Rebecca Cremona

REBECCA CREMONA

Rebecca Cremona is Senior Software Engineer at the Library Innovation Lab at Harvard Law School and lead engineer of the Perma.cc project.

Interviewer

If you were given unlimited funding to design a system for storing and preserving digital information for at least a century, what would you do?

Rebecca Cremona

Oh wow. First of all, I know this would be controversial, but I would assemble a huge panel of staff from all kinds of backgrounds and all kinds of geographies to try and curate what we were trying to save for a century or not.

I know that with unlimited funding it’s easy to say, sure, maybe we could keep everything, but I don’t believe it. I think that if you have everything, you have nothing. It’s all the grains of sand at the beach. I think keeping things that have been deemed to matter matters. And I know that some of those judgment calls are going to be wrong, and we’re going to keep things that we shouldn’t keep, and we’re going to lose things that we shouldn’t, but I still think those decisions are essential to the process.

If we’re talking about a century, we’re talking about humans taking care of something that they care about. So I would want the best imaginable team deciding what we should keep. That’s where I’d put all the money and then I feel the rest of it would be essentially trivial.

Interviewer

You’ve spent a fair amount of time designing, making and maintaining tools intended for preservation, which is a very particular use case. How do you approach designing and maintaining software where preservation is the end product?

Rebecca Cremona

My career in working with this kind of software has been as a maintainer and enhancer.Habitual work to keep software going is almost a ritual. Che-Wei and Taylor talked about other ways ritual could increase our chances of keeping history for centuries. Other people have started a thing, they’ve had the spark, they’ve had the magic, they’ve had the mandate and the money, and then they get it to a certain point. They get it so that it does a thing but then you have to spend a lot of time making that process reliable, making it dependable, making not just the demonstration, but the rest of it. I’ve been primarily doing that. With Perma.cc, that means reading a lot of weird stack traces and, or finding out that like Equifax has a specific way of doing SSL that they sold, and then the result means that 8% of websites can be captured that weren’t before. I’ve been doing much less of the designing how it ought to be and much more of the filling in the cracks.

Something that LIL has been doing a bit differently than some other web archives is really focusing on library values when producing our software. So, for instance, if you want a really good high fidelity playback of a YouTube video, you can’t just record what you got from YouTube, you have to change it to play it back.
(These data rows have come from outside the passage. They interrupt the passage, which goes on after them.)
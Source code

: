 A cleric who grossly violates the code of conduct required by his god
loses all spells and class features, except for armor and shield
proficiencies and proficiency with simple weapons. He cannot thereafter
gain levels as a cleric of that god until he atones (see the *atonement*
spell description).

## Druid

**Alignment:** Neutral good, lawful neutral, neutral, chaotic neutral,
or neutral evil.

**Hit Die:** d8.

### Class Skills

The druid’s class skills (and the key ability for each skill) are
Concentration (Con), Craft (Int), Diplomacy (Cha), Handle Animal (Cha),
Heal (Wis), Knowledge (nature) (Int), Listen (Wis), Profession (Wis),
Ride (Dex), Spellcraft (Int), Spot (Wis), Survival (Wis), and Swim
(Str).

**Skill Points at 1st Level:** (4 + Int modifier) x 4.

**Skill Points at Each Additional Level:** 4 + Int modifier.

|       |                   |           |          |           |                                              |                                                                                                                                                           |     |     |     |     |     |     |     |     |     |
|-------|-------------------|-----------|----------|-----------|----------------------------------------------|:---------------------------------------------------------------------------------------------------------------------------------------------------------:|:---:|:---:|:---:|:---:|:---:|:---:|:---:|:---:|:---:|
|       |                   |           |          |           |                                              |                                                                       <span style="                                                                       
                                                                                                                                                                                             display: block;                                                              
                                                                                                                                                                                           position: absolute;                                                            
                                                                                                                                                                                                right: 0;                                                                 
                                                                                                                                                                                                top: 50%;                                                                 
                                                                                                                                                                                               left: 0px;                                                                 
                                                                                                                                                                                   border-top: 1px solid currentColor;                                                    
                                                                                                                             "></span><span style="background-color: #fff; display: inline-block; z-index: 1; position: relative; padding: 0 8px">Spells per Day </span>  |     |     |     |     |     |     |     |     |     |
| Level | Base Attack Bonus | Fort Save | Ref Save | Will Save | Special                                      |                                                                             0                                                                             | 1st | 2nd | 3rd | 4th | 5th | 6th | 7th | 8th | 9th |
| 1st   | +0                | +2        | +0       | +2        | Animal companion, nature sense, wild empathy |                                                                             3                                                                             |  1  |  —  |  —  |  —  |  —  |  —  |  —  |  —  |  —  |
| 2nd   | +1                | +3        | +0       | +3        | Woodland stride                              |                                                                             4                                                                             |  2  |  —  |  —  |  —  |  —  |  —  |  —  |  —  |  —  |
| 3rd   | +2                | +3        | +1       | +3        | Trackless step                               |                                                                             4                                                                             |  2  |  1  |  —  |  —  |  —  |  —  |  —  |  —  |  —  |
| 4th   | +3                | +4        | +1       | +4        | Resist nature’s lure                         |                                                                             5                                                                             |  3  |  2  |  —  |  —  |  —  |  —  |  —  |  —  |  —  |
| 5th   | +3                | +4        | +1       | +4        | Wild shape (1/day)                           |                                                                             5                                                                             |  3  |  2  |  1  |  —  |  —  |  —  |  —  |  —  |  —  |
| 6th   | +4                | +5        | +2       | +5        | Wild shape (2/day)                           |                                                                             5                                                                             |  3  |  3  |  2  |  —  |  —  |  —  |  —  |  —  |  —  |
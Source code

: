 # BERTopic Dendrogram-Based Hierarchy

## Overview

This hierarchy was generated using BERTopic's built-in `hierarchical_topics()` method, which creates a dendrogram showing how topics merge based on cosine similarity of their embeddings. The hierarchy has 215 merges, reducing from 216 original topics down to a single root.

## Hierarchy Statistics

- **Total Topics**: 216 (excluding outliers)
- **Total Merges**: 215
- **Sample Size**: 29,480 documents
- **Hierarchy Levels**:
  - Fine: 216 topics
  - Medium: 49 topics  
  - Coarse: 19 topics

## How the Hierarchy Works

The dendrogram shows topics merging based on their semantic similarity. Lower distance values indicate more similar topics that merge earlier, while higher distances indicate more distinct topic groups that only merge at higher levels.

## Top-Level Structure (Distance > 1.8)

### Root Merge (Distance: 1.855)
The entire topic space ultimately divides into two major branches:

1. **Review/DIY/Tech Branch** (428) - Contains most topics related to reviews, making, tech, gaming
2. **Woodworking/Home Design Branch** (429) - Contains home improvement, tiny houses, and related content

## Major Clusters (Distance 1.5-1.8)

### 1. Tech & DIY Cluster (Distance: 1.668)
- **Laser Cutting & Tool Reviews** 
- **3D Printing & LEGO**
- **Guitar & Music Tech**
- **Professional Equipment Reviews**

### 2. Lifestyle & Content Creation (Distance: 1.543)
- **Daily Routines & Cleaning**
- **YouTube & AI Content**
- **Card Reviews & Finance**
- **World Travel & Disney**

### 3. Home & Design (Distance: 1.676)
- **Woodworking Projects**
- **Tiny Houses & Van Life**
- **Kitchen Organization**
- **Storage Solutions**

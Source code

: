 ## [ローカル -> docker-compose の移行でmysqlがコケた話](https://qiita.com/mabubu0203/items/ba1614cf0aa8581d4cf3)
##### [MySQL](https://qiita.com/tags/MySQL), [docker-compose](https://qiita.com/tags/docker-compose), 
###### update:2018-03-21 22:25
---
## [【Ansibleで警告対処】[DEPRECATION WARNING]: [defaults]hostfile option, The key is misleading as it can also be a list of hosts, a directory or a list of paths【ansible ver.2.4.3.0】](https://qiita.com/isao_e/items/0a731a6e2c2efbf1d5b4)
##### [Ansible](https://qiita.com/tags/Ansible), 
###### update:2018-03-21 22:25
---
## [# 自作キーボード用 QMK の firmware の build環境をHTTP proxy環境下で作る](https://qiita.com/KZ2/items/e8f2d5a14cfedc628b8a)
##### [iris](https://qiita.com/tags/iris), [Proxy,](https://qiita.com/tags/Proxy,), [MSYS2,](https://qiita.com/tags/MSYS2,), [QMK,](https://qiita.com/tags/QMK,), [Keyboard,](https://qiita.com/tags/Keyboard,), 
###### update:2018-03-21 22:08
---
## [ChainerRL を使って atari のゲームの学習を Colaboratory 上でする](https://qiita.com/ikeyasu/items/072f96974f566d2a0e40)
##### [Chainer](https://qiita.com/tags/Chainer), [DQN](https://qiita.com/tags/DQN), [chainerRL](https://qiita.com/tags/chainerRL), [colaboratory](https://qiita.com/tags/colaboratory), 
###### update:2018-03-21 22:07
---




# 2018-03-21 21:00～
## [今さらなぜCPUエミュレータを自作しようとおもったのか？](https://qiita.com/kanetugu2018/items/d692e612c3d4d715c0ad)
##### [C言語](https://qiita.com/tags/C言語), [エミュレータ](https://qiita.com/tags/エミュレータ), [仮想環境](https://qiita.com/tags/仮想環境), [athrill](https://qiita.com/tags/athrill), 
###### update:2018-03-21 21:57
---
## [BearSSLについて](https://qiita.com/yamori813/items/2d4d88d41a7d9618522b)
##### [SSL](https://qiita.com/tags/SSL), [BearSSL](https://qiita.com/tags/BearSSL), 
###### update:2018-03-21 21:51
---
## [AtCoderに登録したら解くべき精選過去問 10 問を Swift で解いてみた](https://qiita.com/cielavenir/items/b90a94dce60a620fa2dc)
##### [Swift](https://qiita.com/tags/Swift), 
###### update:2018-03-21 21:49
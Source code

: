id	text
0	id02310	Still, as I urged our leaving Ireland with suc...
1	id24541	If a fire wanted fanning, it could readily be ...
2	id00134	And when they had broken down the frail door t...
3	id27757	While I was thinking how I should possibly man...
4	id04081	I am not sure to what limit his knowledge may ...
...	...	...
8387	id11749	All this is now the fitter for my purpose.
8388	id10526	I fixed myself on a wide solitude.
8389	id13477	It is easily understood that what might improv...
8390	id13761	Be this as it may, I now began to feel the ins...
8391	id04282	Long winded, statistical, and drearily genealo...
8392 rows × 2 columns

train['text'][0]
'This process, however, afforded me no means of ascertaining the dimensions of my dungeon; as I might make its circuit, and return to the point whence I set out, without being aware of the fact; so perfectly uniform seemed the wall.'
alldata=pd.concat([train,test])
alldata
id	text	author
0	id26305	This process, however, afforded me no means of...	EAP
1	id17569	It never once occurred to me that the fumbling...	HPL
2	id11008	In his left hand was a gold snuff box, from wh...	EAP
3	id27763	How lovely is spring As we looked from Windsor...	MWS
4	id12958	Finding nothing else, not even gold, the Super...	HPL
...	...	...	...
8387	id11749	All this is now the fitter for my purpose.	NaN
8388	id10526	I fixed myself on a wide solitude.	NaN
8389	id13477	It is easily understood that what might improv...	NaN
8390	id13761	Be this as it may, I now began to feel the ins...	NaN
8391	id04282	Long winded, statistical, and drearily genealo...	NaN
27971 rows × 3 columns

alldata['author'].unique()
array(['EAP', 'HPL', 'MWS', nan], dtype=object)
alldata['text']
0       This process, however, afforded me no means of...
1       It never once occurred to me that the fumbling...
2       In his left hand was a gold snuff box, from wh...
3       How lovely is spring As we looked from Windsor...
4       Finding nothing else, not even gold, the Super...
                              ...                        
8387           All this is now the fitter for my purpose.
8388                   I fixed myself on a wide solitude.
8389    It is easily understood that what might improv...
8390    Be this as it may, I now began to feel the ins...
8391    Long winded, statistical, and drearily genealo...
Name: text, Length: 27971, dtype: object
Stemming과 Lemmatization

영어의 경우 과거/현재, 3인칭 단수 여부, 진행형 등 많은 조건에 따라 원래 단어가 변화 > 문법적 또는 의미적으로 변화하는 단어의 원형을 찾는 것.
We don’t do that. We don’t change the ground record of exactly what was available on the public web. That is more important to us than the user experience of playing it back afterwards. So even if you get a web archive file that won’t do the thing that you wanted to do, you can confidently say “oh your videos in there, you have to do work to get it out, but we didn’t manipulate it.”

Interviewer

I’d love to know how you think about trust, trusting a user, or trusting a community to figure something out. When is it safe to trust outside or future forces that interact with a system, and when do you need to hold their hand?

Rebecca Cremona

Unlike the Internet Archive, or unlike some of the National Archives, Harvard University was not given a mandate to collect the entire internet. Perma wants to enable libraries to enable people to preserve stuff they need for what they’re publishing. So individual registrars, individual libraries, and individual universities can partner with us and keep what they need. And that could be malware! Initially Harvard was freaking out, they’re like no we need you to run scans on everything and we’re like no, what if a scholar wants to know that this website was hacked on a specific day while serving a specific thing? We’re going to preserve that.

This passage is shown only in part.